## What the task requires
From the first entry to the last, repeat the listing exactly.

## Data shown
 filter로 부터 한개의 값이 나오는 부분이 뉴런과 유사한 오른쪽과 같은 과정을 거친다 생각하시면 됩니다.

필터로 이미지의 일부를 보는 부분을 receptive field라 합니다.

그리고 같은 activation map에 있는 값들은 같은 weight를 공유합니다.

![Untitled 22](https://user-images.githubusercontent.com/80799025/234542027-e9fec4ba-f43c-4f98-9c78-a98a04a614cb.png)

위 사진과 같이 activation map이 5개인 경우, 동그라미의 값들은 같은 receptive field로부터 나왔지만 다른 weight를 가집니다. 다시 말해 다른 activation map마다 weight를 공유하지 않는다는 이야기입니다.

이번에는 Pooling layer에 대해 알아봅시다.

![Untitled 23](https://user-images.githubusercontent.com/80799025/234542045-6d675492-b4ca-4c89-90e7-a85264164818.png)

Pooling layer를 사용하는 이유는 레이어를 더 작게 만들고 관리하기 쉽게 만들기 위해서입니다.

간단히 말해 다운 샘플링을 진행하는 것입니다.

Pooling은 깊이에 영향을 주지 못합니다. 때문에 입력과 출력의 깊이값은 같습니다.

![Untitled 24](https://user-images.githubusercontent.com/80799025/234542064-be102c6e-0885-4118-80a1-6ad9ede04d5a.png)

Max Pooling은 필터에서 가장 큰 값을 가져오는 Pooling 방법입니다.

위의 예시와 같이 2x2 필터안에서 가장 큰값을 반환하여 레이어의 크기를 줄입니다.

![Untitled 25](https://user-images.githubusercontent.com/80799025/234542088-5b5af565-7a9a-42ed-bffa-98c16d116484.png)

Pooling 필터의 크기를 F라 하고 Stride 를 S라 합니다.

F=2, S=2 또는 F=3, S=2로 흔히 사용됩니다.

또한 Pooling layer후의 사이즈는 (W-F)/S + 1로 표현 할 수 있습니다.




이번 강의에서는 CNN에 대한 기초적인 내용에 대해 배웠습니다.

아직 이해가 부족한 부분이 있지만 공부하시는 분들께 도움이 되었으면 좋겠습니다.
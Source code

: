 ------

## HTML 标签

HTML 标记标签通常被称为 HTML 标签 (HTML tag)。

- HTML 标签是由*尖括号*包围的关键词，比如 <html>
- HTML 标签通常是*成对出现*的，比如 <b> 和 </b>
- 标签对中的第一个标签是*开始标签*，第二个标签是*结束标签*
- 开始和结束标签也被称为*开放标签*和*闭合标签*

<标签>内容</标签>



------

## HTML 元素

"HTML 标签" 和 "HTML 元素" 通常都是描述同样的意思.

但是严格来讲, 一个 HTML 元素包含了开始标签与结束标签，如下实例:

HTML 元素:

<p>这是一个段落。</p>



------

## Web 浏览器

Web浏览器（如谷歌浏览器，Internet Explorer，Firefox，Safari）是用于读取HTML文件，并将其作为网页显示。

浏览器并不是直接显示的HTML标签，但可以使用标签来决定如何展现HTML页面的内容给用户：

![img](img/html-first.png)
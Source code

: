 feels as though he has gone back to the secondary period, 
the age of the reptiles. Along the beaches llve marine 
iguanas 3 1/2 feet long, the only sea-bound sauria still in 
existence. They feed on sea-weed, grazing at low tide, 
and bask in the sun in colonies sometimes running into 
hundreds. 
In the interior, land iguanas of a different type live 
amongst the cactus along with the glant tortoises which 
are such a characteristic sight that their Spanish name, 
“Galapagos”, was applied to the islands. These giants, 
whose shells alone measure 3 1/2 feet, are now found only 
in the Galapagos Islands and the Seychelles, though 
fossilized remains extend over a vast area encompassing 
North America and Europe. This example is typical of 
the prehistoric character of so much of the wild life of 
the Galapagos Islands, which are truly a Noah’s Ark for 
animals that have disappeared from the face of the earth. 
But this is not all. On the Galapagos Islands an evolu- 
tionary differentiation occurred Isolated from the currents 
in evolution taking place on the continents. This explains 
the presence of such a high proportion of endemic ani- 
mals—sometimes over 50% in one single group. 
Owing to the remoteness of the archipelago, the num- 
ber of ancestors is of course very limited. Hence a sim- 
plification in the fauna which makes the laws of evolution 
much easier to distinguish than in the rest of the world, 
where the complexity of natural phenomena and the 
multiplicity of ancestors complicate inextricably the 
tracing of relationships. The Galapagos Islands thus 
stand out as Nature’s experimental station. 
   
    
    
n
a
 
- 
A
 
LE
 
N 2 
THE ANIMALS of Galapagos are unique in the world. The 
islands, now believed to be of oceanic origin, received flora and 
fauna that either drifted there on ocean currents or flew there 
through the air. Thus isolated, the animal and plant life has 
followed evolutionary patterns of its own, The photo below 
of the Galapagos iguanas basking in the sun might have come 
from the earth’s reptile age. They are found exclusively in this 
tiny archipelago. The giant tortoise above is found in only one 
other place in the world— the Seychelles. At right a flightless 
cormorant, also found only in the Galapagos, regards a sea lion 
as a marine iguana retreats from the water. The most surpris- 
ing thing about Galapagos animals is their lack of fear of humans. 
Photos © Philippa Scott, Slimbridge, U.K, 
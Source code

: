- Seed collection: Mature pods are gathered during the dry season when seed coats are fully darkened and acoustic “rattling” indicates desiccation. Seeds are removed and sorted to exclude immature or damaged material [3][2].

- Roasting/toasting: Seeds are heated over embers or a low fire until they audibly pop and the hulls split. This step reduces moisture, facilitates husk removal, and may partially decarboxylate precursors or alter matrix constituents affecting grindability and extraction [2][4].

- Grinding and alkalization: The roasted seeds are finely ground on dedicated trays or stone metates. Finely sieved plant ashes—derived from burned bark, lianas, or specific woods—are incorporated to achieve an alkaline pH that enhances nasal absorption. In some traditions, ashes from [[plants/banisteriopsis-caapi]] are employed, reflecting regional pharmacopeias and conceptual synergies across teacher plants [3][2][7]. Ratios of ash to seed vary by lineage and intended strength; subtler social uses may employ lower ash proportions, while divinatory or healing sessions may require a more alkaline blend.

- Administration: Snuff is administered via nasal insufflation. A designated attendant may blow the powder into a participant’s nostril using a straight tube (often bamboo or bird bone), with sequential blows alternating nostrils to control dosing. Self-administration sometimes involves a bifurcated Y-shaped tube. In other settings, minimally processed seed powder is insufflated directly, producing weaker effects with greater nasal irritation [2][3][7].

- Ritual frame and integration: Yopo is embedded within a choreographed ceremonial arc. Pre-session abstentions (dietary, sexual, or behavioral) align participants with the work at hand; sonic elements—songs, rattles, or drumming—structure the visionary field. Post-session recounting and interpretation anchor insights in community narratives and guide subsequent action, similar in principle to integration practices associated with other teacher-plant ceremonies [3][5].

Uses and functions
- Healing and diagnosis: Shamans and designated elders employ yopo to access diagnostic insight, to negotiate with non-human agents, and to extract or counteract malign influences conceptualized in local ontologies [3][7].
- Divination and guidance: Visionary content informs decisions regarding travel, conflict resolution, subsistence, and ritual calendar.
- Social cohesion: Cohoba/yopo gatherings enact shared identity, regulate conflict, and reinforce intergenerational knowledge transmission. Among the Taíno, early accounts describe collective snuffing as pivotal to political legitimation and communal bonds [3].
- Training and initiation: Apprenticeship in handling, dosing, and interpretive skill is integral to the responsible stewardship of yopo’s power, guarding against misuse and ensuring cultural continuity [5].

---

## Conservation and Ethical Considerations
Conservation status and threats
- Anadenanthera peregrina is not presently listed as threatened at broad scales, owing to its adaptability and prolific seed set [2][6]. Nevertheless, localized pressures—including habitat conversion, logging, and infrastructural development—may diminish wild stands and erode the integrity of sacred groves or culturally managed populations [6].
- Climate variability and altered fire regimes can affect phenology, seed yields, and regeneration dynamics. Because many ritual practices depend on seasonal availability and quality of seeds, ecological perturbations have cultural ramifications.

## Written response
 filter로 부터 한개의 값이 나오는 부분이 뉴런과 유사한 오른쪽과 같은 과정을 거친다 생각하시면 됩니다.

필터로 이미지의 일부를 보는 부분을 receptive field라 합니다.

그리고 같은 activation map에 있는 값들은 같은 weight를 공유합니다.

![Untitled 22](https://user-images.githubusercontent.com/80799025/234542027-e9fec4ba-f43c-4f98-9c78-a98a04a614cb.png)

위 사진과 같이 activation map이 5개인 경우, 동그라미의 값들은 같은 receptive field로부터 나왔지만 다른 weight를 가집니다. 다시 말해 다른 activation map마다 weight를 공유하지 않는다는 이야기입니다.

이번에는 Pooling layer에 대해 알아봅시다.

![Untitled 23](https://user-images.githubusercontent.com/80799025/234542045-6d675492-b4ca-4c89-90e7-a85264164818.png)

Pooling layer를 사용하는 이유는 레이어를 더 작게 만들고 관리하기 쉽게 만들기 위해서입니다.

간단히 말해 다운 샘플링을 진행하는 것입니다.

Pooling은 깊이에 영향을 주지 못합니다. 때문에 입력과 출력의 깊이값은 같습니다.

![Untitled 24](https://user-images.githubusercontent.com/80799025/234542064-be102c6e-0885-4118-80a1-6ad9ede04d5a.png)

Max Pooling은 필터에서 가장 큰 값을 가져오는 Pooling 방법입니다.

위의 예시와 같이 2x2 필터안에서 가장 큰값을 반환하여 레이어의 크기를 줄입니다.

![Untitled 25](https://user-images.githubusercontent.com/80799025/234542088-5b5af565-7a9a-42ed-bffa-98c16d116484.png)

Pooling 필터의 크기를 F라 하고 Stride 를 S라 합니다.

F=2, S=2 또는 F=3, S=2로 흔히 사용됩니다.

또한 Pooling layer후의 사이즈는 (W-F)/S + 1로 표현 할 수 있습니다.




이번 강의에서는 CNN에 대한 기초적인 내용에 대해 배웠습니다.

아직 이해가 부족한 부분이 있지만 공부하시는 분들께 도움이 되었으면 좋겠습니다.
Source code

: ------

## HTML 标签

HTML 标记标签通常被称为 HTML 标签 (HTML tag)。

- HTML 标签是由*尖括号*包围的关键词，比如 <html>
- HTML 标签通常是*成对出现*的，比如 <b> 和 </b>
- 标签对中的第一个标签是*开始标签*，第二个标签是*结束标签*
- 开始和结束标签也被称为*开放标签*和*闭合标签*

<标签>内容</标签>



------

## HTML 元素

"HTML 标签" 和 "HTML 元素" 通常都是描述同样的意思.

但是严格来讲, 一个 HTML 元素包含了开始标签与结束标签，如下实例:

HTML 元素:

<p>这是一个段落。</p>



------

## Web 浏览器

Web浏览器（如谷歌浏览器，Internet Explorer，Firefox，Safari）是用于读取HTML文件，并将其作为网页显示。

浏览器并不是直接显示的HTML标签，但可以使用标签来决定如何展现HTML页面的内容给用户：

![img](img/html-first.png)
Source code

: feels as though he has gone back to the secondary period, 
the age of the reptiles. Along the beaches llve marine 
iguanas 3 1/2 feet long, the only sea-bound sauria still in 
existence. They feed on sea-weed, grazing at low tide, 
and bask in the sun in colonies sometimes running into 
hundreds. 
In the interior, land iguanas of a different type live 
amongst the cactus along with the glant tortoises which 
are such a characteristic sight that their Spanish name, 
“Galapagos”, was applied to the islands. These giants, 
whose shells alone measure 3 1/2 feet, are now found only 
in the Galapagos Islands and the Seychelles, though 
fossilized remains extend over a vast area encompassing 
North America and Europe. This example is typical of 
the prehistoric character of so much of the wild life of 
the Galapagos Islands, which are truly a Noah’s Ark for 
animals that have disappeared from the face of the earth. 
But this is not all. On the Galapagos Islands an evolu- 
tionary differentiation occurred Isolated from the currents 
in evolution taking place on the continents. This explains 
the presence of such a high proportion of endemic ani- 
mals—sometimes over 50% in one single group. 
Owing to the remoteness of the archipelago, the num- 
ber of ancestors is of course very limited. Hence a sim- 
plification in the fauna which makes the laws of evolution 
much easier to distinguish than in the rest of the world, 
where the complexity of natural phenomena and the 
multiplicity of ancestors complicate inextricably the 
tracing of relationships. The Galapagos Islands thus 
stand out as Nature’s experimental station. 
   
    
    
n
a
 
- 
A
 
LE
 
N 2 
THE ANIMALS of Galapagos are unique in the world. The 
islands, now believed to be of oceanic origin, received flora and 
fauna that either drifted there on ocean currents or flew there 
through the air. Thus isolated, the animal and plant life has 
followed evolutionary patterns of its own, The photo below 
of the Galapagos iguanas basking in the sun might have come 
from the earth’s reptile age. They are found exclusively in this 
tiny archipelago. The giant tortoise above is found in only one 
other place in the world— the Seychelles. At right a flightless 
cormorant, also found only in the Galapagos, regards a sea lion 
as a marine iguana retreats from the water. The most surpris- 
ing thing about Galapagos animals is their lack of fear of humans. 
Photos © Philippa Scott, Slimbridge, U.K, 
Source code

:- Seed collection: Mature pods are gathered during the dry season when seed coats are fully darkened and acoustic “rattling” indicates desiccation. Seeds are removed and sorted to exclude immature or damaged material [3][2].

- Roasting/toasting: Seeds are heated over embers or a low fire until they audibly pop and the hulls split. This step reduces moisture, facilitates husk removal, and may partially decarboxylate precursors or alter matrix constituents affecting grindability and extraction [2][4].

- Grinding and alkalization: The roasted seeds are finely ground on dedicated trays or stone metates. Finely sieved plant ashes—derived from burned bark, lianas, or specific woods—are incorporated to achieve an alkaline pH that enhances nasal absorption. In some traditions, ashes from [[plants/banisteriopsis-caapi]] are employed, reflecting regional pharmacopeias and conceptual synergies across teacher plants [3][2][7]. Ratios of ash to seed vary by lineage and intended strength; subtler social uses may employ lower ash proportions, while divinatory or healing sessions may require a more alkaline blend.

- Administration: Snuff is administered via nasal insufflation. A designated attendant may blow the powder into a participant’s nostril using a straight tube (often bamboo or bird bone), with sequential blows alternating nostrils to control dosing. Self-administration sometimes involves a bifurcated Y-shaped tube. In other settings, minimally processed seed powder is insufflated directly, producing weaker effects with greater nasal irritation [2][3][7].

- Ritual frame and integration: Yopo is embedded within a choreographed ceremonial arc. Pre-session abstentions (dietary, sexual, or behavioral) align participants with the work at hand; sonic elements—songs, rattles, or drumming—structure the visionary field. Post-session recounting and interpretation anchor insights in community narratives and guide subsequent action, similar in principle to integration practices associated with other teacher-plant ceremonies [3][5].

Uses and functions
- Healing and diagnosis: Shamans and designated elders employ yopo to access diagnostic insight, to negotiate with non-human agents, and to extract or counteract malign influences conceptualized in local ontologies [3][7].
- Divination and guidance: Visionary content informs decisions regarding travel, conflict resolution, subsistence, and ritual calendar.
- Social cohesion: Cohoba/yopo gatherings enact shared identity, regulate conflict, and reinforce intergenerational knowledge transmission. Among the Taíno, early accounts describe collective snuffing as pivotal to political legitimation and communal bonds [3].
- Training and initiation: Apprenticeship in handling, dosing, and interpretive skill is integral to the responsible stewardship of yopo’s power, guarding against misuse and ensuring cultural continuity [5].

---

## Conservation and Ethical Considerations
Conservation status and threats
- Anadenanthera peregrina is not presently listed as threatened at broad scales, owing to its adaptability and prolific seed set [2][6]. Nevertheless, localized pressures—including habitat conversion, logging, and infrastructural development—may diminish wild stands and erode the integrity of sacred groves or culturally managed populations [6].
- Climate variability and altered fire regimes can affect phenology, seed yields, and regeneration dynamics. Because many ritual practices depend on seasonal availability and quality of seeds, ecological perturbations have cultural ramifications.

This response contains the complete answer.